- WHAT THE EXERCISE ASKS -
Determine how many lines in the records hold "also", and give that number with nothing added.
(RECORDS FOR THE TASK)
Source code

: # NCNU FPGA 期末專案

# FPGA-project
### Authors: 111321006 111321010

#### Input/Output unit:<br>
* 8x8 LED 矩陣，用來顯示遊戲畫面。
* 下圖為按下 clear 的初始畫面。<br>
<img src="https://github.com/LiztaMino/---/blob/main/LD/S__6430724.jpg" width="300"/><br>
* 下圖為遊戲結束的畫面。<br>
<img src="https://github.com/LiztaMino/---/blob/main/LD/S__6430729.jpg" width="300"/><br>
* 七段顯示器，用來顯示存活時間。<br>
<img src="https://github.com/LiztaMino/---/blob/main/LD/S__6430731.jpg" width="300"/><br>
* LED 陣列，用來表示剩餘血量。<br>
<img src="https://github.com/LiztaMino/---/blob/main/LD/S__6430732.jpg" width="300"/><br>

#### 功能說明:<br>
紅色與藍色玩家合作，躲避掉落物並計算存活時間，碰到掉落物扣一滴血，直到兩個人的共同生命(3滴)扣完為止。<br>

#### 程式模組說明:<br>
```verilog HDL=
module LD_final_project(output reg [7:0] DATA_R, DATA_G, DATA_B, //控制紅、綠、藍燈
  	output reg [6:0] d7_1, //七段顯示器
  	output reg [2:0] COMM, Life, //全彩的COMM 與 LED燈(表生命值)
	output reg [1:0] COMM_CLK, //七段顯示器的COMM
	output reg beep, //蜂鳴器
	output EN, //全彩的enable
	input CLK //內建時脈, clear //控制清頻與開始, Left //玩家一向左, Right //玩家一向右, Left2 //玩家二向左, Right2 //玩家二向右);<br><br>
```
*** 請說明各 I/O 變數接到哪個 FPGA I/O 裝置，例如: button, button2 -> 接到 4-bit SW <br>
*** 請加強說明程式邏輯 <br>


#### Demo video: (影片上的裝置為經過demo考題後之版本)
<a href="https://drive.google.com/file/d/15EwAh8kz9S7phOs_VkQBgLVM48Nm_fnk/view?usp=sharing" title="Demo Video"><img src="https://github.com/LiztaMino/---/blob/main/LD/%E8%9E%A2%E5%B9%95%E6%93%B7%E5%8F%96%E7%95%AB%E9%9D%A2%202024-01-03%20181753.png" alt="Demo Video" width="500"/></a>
(End RECORDS FOR THE TASK)
(RECORDS FOR THE TASK)
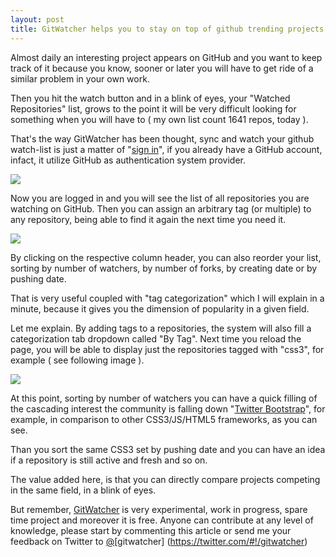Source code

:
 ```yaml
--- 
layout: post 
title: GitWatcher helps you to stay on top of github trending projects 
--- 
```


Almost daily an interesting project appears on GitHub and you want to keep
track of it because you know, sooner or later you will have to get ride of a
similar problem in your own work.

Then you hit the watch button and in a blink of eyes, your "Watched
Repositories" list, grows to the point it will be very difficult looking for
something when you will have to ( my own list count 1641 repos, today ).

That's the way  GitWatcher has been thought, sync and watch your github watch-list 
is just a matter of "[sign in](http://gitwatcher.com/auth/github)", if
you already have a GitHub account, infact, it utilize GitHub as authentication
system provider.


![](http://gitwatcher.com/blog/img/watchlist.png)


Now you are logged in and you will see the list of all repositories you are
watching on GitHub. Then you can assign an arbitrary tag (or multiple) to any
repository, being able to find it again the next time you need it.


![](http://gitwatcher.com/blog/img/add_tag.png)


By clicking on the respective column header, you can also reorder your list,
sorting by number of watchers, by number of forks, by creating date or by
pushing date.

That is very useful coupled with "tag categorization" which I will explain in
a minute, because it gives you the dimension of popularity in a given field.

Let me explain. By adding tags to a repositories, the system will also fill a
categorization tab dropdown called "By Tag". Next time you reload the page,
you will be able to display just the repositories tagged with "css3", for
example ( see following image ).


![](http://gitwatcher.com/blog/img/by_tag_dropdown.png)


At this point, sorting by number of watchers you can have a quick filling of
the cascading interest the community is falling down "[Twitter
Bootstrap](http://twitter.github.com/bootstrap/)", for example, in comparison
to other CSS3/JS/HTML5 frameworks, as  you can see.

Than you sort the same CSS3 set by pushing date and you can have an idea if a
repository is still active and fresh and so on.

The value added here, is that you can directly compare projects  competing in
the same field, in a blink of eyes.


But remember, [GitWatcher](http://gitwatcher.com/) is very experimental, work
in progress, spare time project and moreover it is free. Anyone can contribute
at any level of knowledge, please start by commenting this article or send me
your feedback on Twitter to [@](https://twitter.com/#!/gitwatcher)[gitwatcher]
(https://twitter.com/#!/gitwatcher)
(End RECORDS FOR THE TASK)
(RECORDS FOR THE TASK)
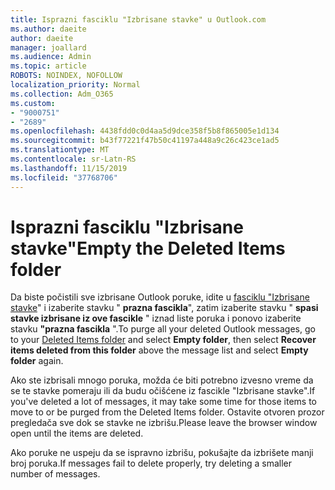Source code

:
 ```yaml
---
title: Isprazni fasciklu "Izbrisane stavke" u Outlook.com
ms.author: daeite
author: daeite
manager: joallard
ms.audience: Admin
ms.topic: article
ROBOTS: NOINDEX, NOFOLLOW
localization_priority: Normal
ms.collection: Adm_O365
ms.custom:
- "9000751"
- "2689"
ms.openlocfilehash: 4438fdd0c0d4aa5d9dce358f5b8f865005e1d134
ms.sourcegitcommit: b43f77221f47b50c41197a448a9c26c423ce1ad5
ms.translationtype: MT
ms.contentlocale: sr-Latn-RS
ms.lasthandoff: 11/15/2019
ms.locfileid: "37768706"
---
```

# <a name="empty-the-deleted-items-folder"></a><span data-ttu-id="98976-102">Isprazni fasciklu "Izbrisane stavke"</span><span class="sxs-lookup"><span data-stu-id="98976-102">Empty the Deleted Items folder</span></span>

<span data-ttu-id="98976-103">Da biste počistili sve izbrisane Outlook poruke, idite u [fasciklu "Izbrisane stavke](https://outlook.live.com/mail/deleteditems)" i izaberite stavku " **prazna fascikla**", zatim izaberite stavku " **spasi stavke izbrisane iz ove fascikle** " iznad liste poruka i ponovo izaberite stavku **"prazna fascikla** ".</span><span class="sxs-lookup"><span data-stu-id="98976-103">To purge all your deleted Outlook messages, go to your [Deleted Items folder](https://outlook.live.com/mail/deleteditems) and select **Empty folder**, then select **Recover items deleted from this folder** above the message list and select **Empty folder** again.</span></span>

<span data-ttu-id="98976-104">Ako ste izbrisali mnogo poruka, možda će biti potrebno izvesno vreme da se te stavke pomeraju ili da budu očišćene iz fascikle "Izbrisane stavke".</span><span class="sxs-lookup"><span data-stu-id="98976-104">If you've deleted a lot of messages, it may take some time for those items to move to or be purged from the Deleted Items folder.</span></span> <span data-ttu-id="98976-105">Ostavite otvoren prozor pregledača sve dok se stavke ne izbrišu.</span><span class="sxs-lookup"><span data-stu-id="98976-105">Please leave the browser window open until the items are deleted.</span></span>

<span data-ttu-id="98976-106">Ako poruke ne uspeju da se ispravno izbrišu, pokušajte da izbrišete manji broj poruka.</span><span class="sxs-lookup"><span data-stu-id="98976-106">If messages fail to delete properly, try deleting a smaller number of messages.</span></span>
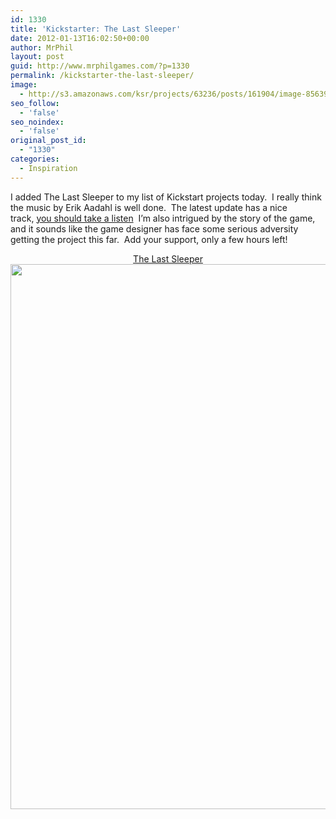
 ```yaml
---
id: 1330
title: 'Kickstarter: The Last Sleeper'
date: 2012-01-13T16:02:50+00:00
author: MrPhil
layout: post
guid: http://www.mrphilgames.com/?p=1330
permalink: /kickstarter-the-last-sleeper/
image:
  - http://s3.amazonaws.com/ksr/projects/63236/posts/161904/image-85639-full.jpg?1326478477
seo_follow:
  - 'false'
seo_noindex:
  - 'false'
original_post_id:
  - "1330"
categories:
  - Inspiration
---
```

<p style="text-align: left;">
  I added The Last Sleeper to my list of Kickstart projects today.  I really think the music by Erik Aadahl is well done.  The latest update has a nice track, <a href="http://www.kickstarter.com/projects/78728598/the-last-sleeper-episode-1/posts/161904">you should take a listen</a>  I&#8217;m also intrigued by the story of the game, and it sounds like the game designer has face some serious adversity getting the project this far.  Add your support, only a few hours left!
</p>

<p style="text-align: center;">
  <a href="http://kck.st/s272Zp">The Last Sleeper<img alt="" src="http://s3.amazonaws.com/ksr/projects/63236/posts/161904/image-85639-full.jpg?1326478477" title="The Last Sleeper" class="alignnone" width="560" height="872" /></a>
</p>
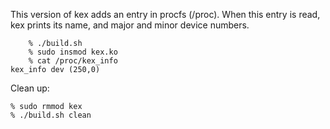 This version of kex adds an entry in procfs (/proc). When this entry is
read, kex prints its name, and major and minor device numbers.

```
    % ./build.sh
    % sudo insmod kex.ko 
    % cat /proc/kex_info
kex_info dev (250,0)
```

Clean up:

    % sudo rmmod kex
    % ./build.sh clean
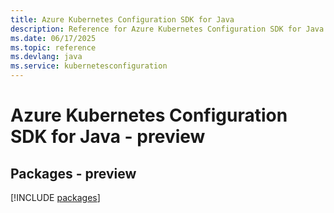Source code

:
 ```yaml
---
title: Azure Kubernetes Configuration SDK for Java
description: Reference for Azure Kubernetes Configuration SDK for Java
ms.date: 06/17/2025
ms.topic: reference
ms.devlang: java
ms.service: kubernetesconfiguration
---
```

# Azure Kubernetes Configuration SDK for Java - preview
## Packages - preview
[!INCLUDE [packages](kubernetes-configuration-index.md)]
(End RECORDS FOR THE TASK)
- EXPECTED ANSWER -
3